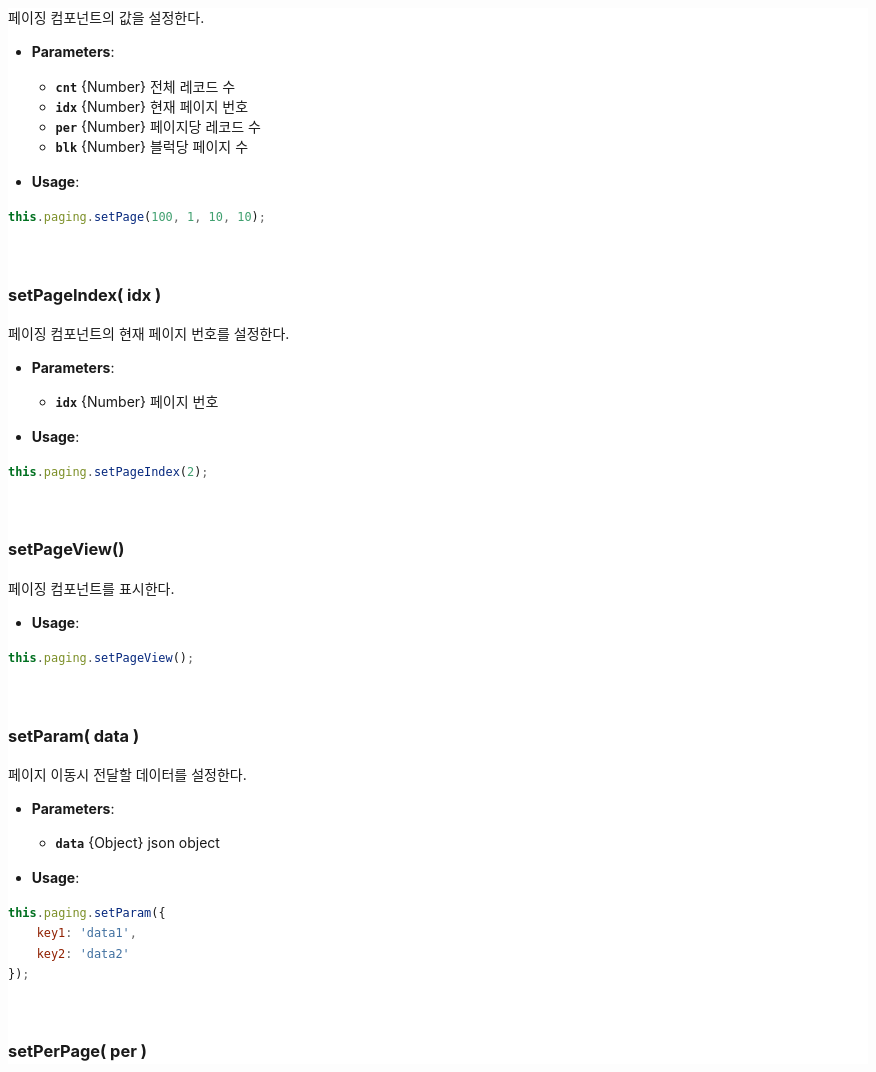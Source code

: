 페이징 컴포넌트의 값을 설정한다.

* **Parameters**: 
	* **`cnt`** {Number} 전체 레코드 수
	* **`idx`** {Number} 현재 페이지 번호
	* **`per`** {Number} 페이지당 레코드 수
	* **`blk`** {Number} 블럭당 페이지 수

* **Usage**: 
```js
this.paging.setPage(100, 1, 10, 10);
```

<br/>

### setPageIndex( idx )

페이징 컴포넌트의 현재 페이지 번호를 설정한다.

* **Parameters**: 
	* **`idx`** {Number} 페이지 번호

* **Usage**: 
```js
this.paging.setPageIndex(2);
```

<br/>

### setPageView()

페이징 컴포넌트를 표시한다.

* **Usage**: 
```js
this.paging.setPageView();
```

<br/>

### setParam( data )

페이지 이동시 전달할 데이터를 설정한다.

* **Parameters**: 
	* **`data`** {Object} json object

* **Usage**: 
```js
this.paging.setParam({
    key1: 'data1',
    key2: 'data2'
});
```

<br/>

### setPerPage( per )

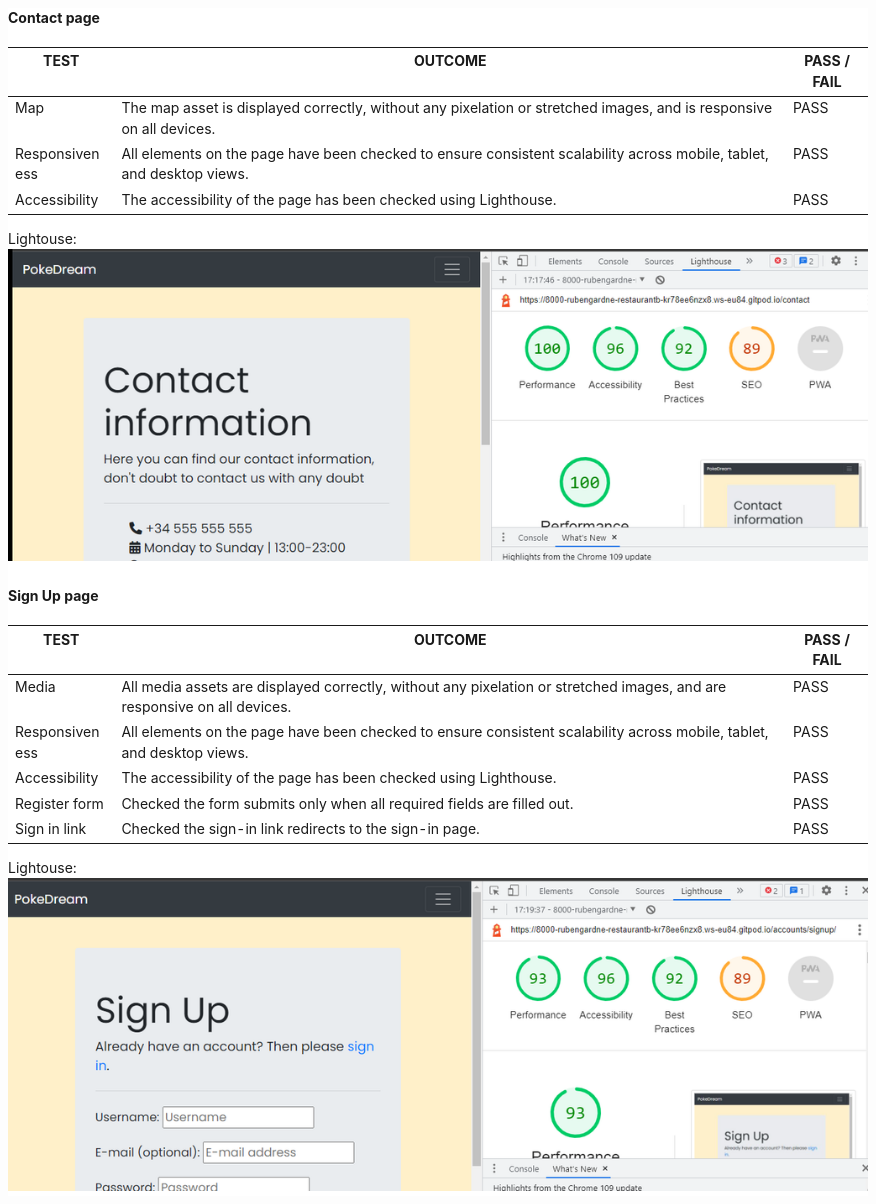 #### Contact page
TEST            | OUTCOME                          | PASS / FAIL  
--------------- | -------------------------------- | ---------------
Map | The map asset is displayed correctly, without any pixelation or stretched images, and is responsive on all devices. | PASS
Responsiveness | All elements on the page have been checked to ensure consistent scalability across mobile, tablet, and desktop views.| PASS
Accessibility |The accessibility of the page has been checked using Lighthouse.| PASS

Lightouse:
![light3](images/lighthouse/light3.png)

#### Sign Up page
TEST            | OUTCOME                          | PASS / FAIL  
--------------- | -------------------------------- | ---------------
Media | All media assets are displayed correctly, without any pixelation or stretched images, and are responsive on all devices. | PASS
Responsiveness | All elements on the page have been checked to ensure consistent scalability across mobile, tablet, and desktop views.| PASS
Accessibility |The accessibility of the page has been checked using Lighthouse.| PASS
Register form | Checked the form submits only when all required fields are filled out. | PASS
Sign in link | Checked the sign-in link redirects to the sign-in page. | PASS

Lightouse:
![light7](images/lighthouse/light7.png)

> _PROBLEM STATEMENT_
Return each line of the material in which the string "this" can be found.

> _EXERCISE SOLUTION_
this.paging.setPage(100, 1, 10, 10);
this.paging.setPageIndex(2);
this.paging.setPageView();
this.paging.setParam({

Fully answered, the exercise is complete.